OK, a little background. I’ve been a Midwestern kid all my life. Smaller towns, open spaces, the whole nine yards. My wife (talk about opposites attract) grew up in California. Los Angeles, to be exact. How we came to meet and marry in Kentucky is a story for another time.

After almost 5 years of marriage and one kid (just over a year old), my beloved and I start talking about how she misses her family, some of their health problems, and how she’d like to be able to help them. Fast forward a few months and a few dozen such conversations, and guess where we are today? That’s right, L.A.

Culture shock would be an understatement. This has been, as they say, a difficult transition. As I write this, we’ve been here about three weeks, and I’ve been moved into the role of stay-at-home-dad. This is not a complaint. I love my little girl more than anyone on this planet. We’ve moved in with my in-laws, and I’m learning how to navigate this bustling metropolis of insanity.

I have mixed feelings about being here. The pop-culture-nerd in me is excited. Disney, Universal, Warner Bros. (Helloooooo Nurse!) and the rest. The chance to see places where my favorite movies were made, take nerdy pics with my daughter to embarrass her with when she’s older, go to podcast recordings, live shows and the like; it all makes my little geek heart pound.

Then there’s the Dad in me. I know we’re only here temporarily, but how safe will my little girl be? How can I keep her as safe as possible? It’s good that she’s here to spend time with her cousin (who is ten days older than her), and it’s good that we have some family in town to help take care of her when we need a Mommy and Daddy break.

The bottom line comes down to the question I’ve been asking myself since the day I knew we were having a child: What do I want her normal to be? What default mode can I instill in her to go back to when things get rough as she grows up? For me, this all funnels into a more personal question: How do I want her to see her Daddy living.

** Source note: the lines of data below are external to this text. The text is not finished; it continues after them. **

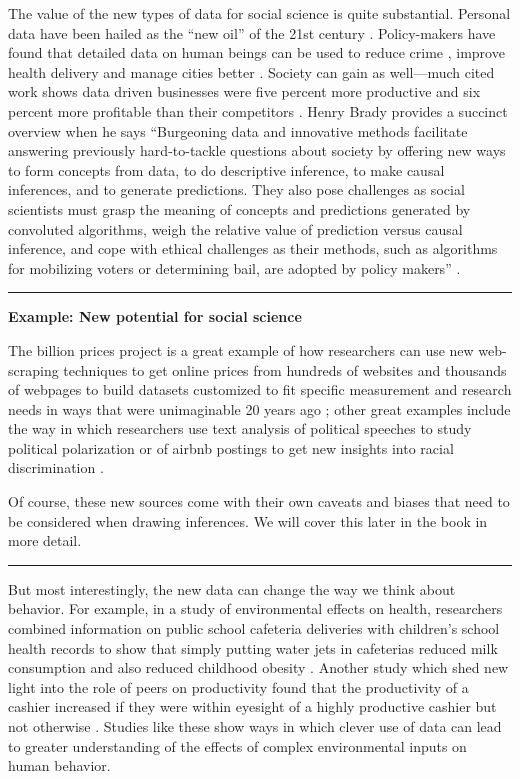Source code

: \documentclass[]{krantz}
\begin{document}
The value of the new types of data for social science is quite
substantial. Personal data have been hailed as the ``new oil'' of the
21st century \citep{greenwood2014}. Policy-makers have found that
detailed data on human beings can be used to reduce crime
\citep{lynch2018}, improve health delivery \citep{pan2017} and manage
cities better \citep{glaeser2019urban}. Society can gain as well---much
cited work shows data driven businesses were five percent more
productive and six percent more profitable than their competitors
\citep{brynjolfsson2011strength}. Henry Brady provides a succinct
overview when he says ``Burgeoning data and innovative methods
facilitate answering previously hard-to-tackle questions about society
by offering new ways to form concepts from data, to do descriptive
inference, to make causal inferences, and to generate predictions. They
also pose challenges as social scientists must grasp the meaning of
concepts and predictions generated by convoluted algorithms, weigh the
relative value of prediction versus causal inference, and cope with
ethical challenges as their methods, such as algorithms for mobilizing
voters or determining bail, are adopted by policy makers''
\citep{brady2019challenge}.

\begin{center}\rule{0.5\linewidth}{\linethickness}\end{center}

\textbf{Example: New potential for social science}

The billion prices project is a great example of how researchers can use
new web-scraping techniques to get online prices from hundreds of
websites and thousands of webpages to build datasets customized to fit
specific measurement and research needs in ways that were unimaginable
20 years ago \citep{cavallo2016billion}; other great examples include
the way in which researchers use text analysis of political speeches to
study political polarization \citep{peterson2018classification} or of
airbnb postings to get new insights into racial discrimination
\citep{edelman2017racial}.

Of course, these new sources come with their own caveats and biases that
need to be considered when drawing inferences. We will cover this later
in the book in more detail.

\begin{center}\rule{0.5\linewidth}{\linethickness}\end{center}

But most interestingly, the new data can change the way we think about
behavior. For example, in a study of environmental effects on health,
researchers combined information on public school cafeteria deliveries
with children's school health records to show that simply putting water
jets in cafeterias reduced milk consumption and also reduced childhood
obesity \citep{schwartz2016effect}. Another study which shed new light
into the role of peers on productivity found that the productivity of a
cashier increased if they were within eyesight of a highly productive
cashier but not otherwise \citep{mas2009peers}. Studies like these show
ways in which clever use of data can lead to greater understanding of
the effects of complex environmental inputs on human behavior.
\end{document}
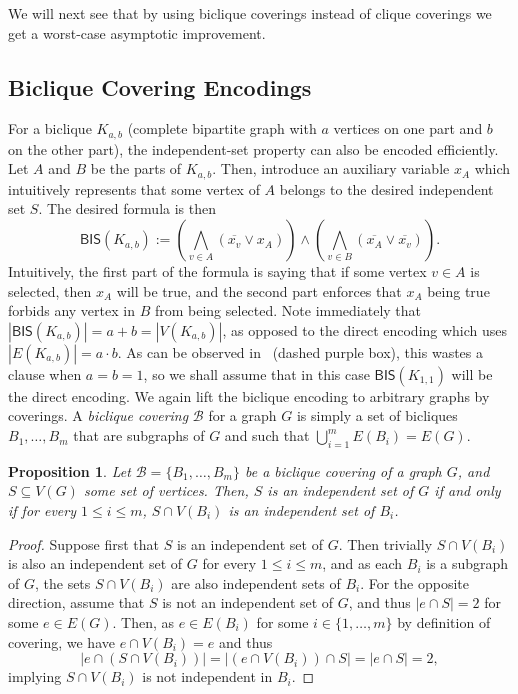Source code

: \documentclass[11pt]{article}
\newtheorem{proposition}[theorem]{Proposition}
\begin{document}
We will next see that by using biclique coverings instead of clique coverings we get a worst-case asymptotic improvement.

\subsection{Biclique Covering Encodings}
For a biclique $K_{a, b}$ (complete bipartite graph with $a$ vertices on one part and $b$ on the other part), the independent-set property can also be encoded efficiently. Let $A$ and $B$ be the parts of $K_{a, b}$. Then, introduce an auxiliary variable $x_A$  which intuitively represents that some vertex of $A$ belongs to the desired independent set $S$. The desired formula is then
\begin{equation}\label{eq:biclique_encoding}
\textsf{BIS}(K_{a, b}) := \left(\bigwedge_{v \in A}(\overline{x_v} \lor x_A)\right) \land \left(\bigwedge_{v \in B}(\overline{x_A} \lor \overline{x_v}) \right).
\end{equation}
Intuitively, the first part of the formula is saying that if some vertex $v \in A$ is selected, then $x_A$ will be true, and the second part enforces that $x_A$ being true forbids any vertex in $B$ from being selected.
Note immediately that $|\textsf{BIS}(K_{a, b})| = a + b = |V(K_{a, b})|$, as opposed to the direct encoding which uses $|E(K_{a, b})| = a \cdot b$. As can be observed in~ (dashed purple box), this wastes a clause when $a = b = 1$, so we shall assume that in this case $\textsf{BIS}(K_{1, 1})$ will be the direct encoding. 
We again lift the biclique encoding to arbitrary graphs by coverings. A \emph{biclique covering} $\mathcal{B}$ for a graph $G$ is simply a set of bicliques $B_1, \ldots, B_m$ that are subgraphs of $G$ and such that $\bigcup_{i=1}^m E(B_i) = E(G)$.
\begin{proposition}\label{prop:biclique-independence}
    Let $\mathcal{B} = \{B_1, \ldots, B_m\}$ be a biclique covering of a graph $G$, and $S \subseteq V(G)$ some set of vertices. Then, $S$ is an independent set of $G$ if and only if for every $1 \leq i \leq m$, $S \cap V(B_i)$ is an independent set of $B_i$.
\end{proposition}
\begin{proof}
    Suppose first that $S$ is an independent set of $G$. Then trivially $S \cap V(B_i)$ is also an independent set of $G$ for every $1 \leq i \leq m$, and as each $B_i$ is a subgraph of $G$, the sets $S \cap V(B_i)$ are also independent sets of $B_i$.
    For the opposite direction, assume that $S$ is not an independent set of $G$, and thus $|e \cap S| = 2$ for some $e \in E(G)$. Then, as $e \in E(B_i)$ for some $i \in \{1, \ldots, m\}$ by definition of covering, we have $e \cap V(B_i) = e$ and thus
    \[
    |e \cap (S \cap V(B_i))| = |(e \cap V(B_i)) \cap S| = |e \cap S| = 2,
    \]
    implying $S \cap V(B_i)$ is not independent in $B_i$.
\end{proof}
\end{document}
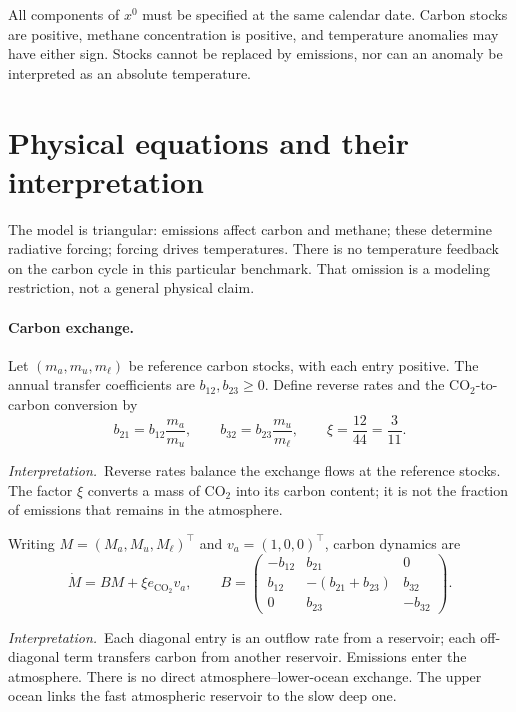 \documentclass[11pt,a4paper]{article}
\newcommand{\interp}{\par\smallskip\noindent\textit{Interpretation.}\ }
\begin{document}
All components of $x^0$ must be specified at the same calendar date.
Carbon stocks are positive, methane concentration is positive, and
temperature anomalies may have either sign. Stocks cannot be replaced
by emissions, nor can an anomaly be interpreted as an absolute temperature.

\section{Physical equations and their interpretation}
The model is triangular: emissions affect carbon and methane; these
determine radiative forcing; forcing drives temperatures. There is no
temperature feedback on the carbon cycle in this particular benchmark.
That omission is a modeling restriction, not a general physical claim.

\paragraph{Carbon exchange.}
Let $(m_a,m_u,m_\ell)$ be reference carbon stocks, with each entry positive.
The annual transfer coefficients are $b_{12},b_{23}\geq0$.
Define reverse rates and the CO$_2$-to-carbon conversion by
\begin{equation}\label{eq:rates}
 b_{21}=b_{12}\frac{m_a}{m_u},\qquad
 b_{32}=b_{23}\frac{m_u}{m_\ell},\qquad
 \xi=\frac{12}{44}=\frac{3}{11}.
\end{equation}
\interp Reverse rates balance the exchange flows at the reference stocks.
The factor $\xi$ converts a mass of CO$_2$ into its carbon content;
it is not the fraction of emissions that remains in the atmosphere.

Writing $M=(M_a,M_u,M_\ell)^\top$ and $v_a=(1,0,0)^\top$, carbon dynamics are
\begin{equation}\label{eq:carbon}
 \dot M=BM+\xi e_{\mathrm{CO_2}}v_a,\qquad
 B=\begin{pmatrix}
 -b_{12}&b_{21}&0\\
 b_{12}&-(b_{21}+b_{23})&b_{32}\\
 0&b_{23}&-b_{32}
 \end{pmatrix}.
\end{equation}
\interp Each diagonal entry is an outflow rate from a reservoir; each
off-diagonal term transfers carbon from another reservoir. Emissions enter
the atmosphere. There is no direct atmosphere--lower-ocean exchange.
The upper ocean links the fast atmospheric reservoir to the slow deep one.
\end{document}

The answer to that question leads to a change in perspective for me about being in L.A. Instead of just seeing this as taking care of my wife and her family, I’m choosing to take this time as a new beginning. Since I’m in Hollywood, let’s call it a personal reboot. I want my daughter to see her Dad take control of his life, make better choices, be a better man, better husband, better dad, so that when she gets older, she has that as an example for how to live her life the best way she can.

Me being me, I need a plan, a framework, to make this happen, so I’m focusing in four main arenas, physical, mental, spiritual, and creative. In my mind, the breakdown looks like this:

  • Physical – eat better, get in shape, be able to keep up with my daughter and my wife, and live as long as I can for them both.
  • Mental – I’ve taken a long hiatus from learning new things, so now is the time to learn some new skills, teach this old dog some new tricks.
  • Spiritual – This is a little tougher. I’ve gone through some church politics issues and some betrayal/cover-up from church leadership in the past, and it’s led to some level of mistrust of what I call the church of man. I want my daughter to trust in God, not fallible men. I need to live that in my own life as well, and no longer confuse one for the other. Possibly more on that down the line.
  • Creative – I’ve always been a creative soul; music, theater, prose, and so on. I haven’t been able to indulge that side of me in the last little while, and I miss it terribly. Moreover, I want my little girl to have a creative outlet for herself. So, for her sake and my sanity, I’m looking for an avenue back into that side of me.

As I’ve been contemplating all of this, I’ve decided to document my journey through it all. Why? Maybe there’s another 40-something guy out there who feels stuck, scared, and stagnant, and needs a kick in the tail-feathers to do something about it, and I’m supposed to be the boot. Maybe in documenting this, it’ll motivate me to keep going. Maybe there’s another reason for it that I haven’t found yet. Regardless, here it is. The starting line. I have no idea where this’ll take me, but you’re welcome to come along for the ride of nerdiness and self improvement. Buckle up.